WHAT YOU NEED TO DO -> Retype, without any change, the first line of the records and every line after it through the one containing "of missing data".

[Items listed in a dataset]

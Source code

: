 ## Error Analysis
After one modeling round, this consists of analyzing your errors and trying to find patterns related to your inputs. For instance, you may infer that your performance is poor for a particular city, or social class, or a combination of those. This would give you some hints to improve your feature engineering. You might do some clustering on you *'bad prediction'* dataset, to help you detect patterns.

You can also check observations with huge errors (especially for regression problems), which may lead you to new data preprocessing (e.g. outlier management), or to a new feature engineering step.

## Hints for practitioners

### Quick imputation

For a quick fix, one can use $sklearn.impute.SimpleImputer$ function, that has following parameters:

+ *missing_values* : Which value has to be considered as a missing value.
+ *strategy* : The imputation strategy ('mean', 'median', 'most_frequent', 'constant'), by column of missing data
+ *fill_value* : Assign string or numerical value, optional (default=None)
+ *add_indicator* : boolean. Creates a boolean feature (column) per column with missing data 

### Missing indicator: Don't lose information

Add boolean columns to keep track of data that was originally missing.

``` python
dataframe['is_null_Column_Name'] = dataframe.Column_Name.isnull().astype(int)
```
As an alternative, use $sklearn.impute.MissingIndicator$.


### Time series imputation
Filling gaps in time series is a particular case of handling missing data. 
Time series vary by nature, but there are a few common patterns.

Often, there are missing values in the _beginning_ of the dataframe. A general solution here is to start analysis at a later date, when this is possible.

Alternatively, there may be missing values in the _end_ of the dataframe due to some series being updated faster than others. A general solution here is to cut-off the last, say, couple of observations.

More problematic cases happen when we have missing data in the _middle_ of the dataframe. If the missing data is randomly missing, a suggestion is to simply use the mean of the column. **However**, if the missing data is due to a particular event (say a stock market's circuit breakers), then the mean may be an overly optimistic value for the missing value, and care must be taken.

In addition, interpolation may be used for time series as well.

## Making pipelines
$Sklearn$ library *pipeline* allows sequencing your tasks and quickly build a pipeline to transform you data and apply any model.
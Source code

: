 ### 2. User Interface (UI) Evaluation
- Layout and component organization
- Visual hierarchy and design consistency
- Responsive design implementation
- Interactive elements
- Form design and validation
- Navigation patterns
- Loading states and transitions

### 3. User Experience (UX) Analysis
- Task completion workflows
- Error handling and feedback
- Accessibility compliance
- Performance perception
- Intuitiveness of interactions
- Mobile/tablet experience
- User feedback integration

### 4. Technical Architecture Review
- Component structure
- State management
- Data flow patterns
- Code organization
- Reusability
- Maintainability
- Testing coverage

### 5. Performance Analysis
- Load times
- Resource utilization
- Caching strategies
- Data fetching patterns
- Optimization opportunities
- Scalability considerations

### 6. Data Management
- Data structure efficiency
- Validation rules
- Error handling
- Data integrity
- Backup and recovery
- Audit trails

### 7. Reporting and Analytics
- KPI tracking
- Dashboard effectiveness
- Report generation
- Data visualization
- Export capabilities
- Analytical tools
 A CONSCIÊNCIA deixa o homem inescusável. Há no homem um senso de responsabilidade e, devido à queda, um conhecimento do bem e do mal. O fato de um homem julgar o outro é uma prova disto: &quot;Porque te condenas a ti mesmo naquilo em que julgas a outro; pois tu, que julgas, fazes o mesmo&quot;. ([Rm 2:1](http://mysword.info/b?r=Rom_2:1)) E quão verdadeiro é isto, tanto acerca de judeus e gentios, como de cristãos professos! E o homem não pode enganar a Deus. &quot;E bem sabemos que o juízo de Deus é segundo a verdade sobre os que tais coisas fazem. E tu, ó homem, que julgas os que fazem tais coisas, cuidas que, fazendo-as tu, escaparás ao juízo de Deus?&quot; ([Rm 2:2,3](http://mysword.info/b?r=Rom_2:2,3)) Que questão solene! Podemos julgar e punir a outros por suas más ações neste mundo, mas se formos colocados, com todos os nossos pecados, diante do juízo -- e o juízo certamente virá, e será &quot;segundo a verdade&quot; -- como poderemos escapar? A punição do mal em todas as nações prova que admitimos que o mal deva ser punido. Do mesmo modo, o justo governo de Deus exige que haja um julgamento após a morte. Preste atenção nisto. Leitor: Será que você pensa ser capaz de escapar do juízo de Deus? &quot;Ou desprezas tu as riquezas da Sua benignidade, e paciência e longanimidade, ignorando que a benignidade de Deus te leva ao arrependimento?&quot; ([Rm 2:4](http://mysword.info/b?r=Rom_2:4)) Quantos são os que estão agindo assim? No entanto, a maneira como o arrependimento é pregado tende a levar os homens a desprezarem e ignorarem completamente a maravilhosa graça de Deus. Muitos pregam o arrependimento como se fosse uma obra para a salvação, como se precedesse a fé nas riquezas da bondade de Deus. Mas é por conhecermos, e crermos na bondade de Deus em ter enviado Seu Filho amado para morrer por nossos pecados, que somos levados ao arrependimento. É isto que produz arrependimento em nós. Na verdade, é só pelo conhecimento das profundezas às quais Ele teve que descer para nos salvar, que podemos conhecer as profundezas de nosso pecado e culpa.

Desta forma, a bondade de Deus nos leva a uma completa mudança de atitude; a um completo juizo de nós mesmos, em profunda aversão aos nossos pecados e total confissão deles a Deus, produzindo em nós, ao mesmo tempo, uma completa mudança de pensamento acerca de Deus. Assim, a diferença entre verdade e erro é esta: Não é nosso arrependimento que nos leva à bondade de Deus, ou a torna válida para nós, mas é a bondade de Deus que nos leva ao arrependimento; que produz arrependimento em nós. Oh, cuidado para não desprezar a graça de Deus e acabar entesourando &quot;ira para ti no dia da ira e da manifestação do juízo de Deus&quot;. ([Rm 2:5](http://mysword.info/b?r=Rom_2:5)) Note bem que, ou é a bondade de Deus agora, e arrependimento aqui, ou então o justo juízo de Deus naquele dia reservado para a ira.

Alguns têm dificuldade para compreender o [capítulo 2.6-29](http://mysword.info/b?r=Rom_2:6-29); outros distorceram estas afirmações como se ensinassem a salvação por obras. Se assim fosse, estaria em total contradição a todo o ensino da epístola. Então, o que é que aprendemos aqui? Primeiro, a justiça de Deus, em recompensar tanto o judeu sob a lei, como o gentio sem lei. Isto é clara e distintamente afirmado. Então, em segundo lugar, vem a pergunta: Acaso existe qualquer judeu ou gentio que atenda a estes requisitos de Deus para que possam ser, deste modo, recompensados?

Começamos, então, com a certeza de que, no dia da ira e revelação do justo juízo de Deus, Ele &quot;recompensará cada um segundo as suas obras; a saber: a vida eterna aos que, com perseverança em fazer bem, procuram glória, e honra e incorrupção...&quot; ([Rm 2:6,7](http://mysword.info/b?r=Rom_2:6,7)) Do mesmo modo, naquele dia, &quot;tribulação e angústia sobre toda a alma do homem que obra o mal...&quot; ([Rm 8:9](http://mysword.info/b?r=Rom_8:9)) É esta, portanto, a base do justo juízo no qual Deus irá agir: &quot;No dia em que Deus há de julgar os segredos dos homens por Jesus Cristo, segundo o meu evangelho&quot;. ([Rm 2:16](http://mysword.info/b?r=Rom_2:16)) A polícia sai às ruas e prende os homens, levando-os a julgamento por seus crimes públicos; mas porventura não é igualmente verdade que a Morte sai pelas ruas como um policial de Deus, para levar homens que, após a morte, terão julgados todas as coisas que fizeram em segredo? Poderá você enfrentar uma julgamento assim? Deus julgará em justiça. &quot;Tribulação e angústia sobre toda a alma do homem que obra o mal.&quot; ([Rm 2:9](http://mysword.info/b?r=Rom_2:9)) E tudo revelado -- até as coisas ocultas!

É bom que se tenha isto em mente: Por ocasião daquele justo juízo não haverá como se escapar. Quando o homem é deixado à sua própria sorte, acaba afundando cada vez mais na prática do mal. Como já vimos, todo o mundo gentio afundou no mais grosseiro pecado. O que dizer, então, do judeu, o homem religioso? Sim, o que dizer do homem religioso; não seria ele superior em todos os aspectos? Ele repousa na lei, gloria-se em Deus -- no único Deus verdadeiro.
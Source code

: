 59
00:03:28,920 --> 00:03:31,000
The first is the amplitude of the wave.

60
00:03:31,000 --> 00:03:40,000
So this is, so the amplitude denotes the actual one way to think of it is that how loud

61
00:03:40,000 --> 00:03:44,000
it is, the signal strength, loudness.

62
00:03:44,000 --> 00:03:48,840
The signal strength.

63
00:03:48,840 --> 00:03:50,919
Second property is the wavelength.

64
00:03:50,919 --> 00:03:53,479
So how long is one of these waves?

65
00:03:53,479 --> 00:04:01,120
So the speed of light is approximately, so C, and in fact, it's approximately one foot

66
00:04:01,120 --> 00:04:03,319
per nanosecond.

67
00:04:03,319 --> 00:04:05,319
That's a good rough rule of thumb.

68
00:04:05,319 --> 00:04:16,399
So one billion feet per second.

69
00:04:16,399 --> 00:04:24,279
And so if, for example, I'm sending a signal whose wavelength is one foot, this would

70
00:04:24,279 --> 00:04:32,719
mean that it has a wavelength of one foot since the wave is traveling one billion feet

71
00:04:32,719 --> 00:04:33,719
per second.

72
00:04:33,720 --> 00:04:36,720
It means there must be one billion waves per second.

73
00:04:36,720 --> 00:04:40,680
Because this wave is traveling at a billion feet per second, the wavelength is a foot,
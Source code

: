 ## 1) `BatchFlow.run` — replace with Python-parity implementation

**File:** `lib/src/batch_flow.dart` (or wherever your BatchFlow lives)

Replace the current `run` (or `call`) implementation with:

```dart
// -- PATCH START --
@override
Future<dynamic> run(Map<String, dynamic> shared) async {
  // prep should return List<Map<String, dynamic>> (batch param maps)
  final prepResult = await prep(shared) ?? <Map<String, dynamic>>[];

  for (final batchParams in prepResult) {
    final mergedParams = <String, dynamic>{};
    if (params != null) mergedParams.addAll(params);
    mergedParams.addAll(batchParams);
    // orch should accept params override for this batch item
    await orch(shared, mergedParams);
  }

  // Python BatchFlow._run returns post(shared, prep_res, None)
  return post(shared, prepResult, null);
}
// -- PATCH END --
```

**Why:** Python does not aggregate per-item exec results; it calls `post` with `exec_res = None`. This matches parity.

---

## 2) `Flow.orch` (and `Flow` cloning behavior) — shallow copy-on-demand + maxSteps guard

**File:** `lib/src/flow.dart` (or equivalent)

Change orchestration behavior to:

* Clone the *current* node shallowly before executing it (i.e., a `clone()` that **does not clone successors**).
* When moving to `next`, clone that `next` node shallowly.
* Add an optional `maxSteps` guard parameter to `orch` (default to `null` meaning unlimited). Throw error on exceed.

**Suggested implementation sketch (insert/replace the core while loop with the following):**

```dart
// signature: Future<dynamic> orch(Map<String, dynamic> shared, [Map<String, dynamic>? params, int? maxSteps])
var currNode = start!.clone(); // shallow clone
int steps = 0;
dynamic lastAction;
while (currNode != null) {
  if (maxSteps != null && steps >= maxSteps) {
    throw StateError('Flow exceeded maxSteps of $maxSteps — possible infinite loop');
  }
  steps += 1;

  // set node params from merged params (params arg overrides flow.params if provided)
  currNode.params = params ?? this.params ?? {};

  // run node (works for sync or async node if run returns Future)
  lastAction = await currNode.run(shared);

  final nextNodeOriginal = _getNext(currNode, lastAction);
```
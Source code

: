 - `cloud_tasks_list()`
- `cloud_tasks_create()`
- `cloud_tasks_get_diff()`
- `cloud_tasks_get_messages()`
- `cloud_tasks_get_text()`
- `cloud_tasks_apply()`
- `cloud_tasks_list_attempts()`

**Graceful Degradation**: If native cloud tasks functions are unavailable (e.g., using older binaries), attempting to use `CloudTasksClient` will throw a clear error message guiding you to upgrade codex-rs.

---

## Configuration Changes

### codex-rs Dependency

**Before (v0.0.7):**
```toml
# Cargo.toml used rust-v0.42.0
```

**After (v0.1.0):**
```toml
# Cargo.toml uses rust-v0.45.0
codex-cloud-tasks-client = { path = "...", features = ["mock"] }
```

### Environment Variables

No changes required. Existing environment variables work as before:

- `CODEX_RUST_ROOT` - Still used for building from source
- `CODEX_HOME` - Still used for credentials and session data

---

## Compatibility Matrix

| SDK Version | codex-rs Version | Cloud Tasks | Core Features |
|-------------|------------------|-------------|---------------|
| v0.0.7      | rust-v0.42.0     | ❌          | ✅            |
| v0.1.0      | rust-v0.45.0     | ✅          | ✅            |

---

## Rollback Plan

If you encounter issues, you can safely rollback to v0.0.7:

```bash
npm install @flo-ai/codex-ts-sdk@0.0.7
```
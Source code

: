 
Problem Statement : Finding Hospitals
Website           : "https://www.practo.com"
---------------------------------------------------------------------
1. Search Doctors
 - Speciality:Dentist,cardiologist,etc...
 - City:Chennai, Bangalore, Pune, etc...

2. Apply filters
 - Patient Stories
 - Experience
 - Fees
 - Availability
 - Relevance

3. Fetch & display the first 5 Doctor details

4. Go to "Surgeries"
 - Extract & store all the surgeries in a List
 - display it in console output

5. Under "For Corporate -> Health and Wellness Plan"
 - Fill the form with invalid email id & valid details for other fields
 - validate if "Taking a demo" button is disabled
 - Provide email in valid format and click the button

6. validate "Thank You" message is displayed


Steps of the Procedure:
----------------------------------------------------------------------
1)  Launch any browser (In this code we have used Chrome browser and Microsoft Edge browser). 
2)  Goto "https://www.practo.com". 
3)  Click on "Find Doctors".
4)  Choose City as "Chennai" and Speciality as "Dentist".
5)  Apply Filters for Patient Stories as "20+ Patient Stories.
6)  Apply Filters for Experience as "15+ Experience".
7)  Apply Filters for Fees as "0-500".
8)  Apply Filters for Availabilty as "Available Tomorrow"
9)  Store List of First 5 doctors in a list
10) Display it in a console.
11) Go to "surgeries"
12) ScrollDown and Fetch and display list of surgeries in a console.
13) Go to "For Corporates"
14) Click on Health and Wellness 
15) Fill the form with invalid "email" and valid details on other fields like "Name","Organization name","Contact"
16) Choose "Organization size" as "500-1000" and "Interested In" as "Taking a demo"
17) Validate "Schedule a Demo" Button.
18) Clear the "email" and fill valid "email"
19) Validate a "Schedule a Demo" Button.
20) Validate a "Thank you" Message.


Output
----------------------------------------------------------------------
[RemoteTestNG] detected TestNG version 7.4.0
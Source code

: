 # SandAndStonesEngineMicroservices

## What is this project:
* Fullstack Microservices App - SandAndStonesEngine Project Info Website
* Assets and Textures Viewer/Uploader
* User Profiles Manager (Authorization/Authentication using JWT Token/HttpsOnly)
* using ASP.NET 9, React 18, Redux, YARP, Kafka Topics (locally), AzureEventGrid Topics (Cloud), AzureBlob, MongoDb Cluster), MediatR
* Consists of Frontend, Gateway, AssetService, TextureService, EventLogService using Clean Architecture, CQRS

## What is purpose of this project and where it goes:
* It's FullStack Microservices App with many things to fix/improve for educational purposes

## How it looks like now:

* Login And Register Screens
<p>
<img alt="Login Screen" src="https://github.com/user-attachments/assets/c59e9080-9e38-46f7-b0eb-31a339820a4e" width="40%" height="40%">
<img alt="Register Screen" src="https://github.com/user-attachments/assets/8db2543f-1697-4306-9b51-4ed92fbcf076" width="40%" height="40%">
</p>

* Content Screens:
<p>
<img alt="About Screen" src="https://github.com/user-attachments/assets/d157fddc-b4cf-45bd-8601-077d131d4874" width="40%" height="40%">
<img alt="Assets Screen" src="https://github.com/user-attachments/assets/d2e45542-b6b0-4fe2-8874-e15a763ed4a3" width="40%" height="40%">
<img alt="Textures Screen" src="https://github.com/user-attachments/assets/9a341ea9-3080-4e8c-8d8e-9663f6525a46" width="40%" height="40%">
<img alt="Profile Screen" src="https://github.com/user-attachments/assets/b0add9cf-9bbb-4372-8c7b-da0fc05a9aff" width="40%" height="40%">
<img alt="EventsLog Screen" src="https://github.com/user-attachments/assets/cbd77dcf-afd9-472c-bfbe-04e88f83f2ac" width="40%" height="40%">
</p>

EXERCISE OUTPUT ->
Source code

: ## Error Analysis
After one modeling round, this consists of analyzing your errors and trying to find patterns related to your inputs. For instance, you may infer that your performance is poor for a particular city, or social class, or a combination of those. This would give you some hints to improve your feature engineering. You might do some clustering on you *'bad prediction'* dataset, to help you detect patterns.

You can also check observations with huge errors (especially for regression problems), which may lead you to new data preprocessing (e.g. outlier management), or to a new feature engineering step.

## Hints for practitioners

### Quick imputation

For a quick fix, one can use $sklearn.impute.SimpleImputer$ function, that has following parameters:

+ *missing_values* : Which value has to be considered as a missing value.
+ *strategy* : The imputation strategy ('mean', 'median', 'most_frequent', 'constant'), by column of missing data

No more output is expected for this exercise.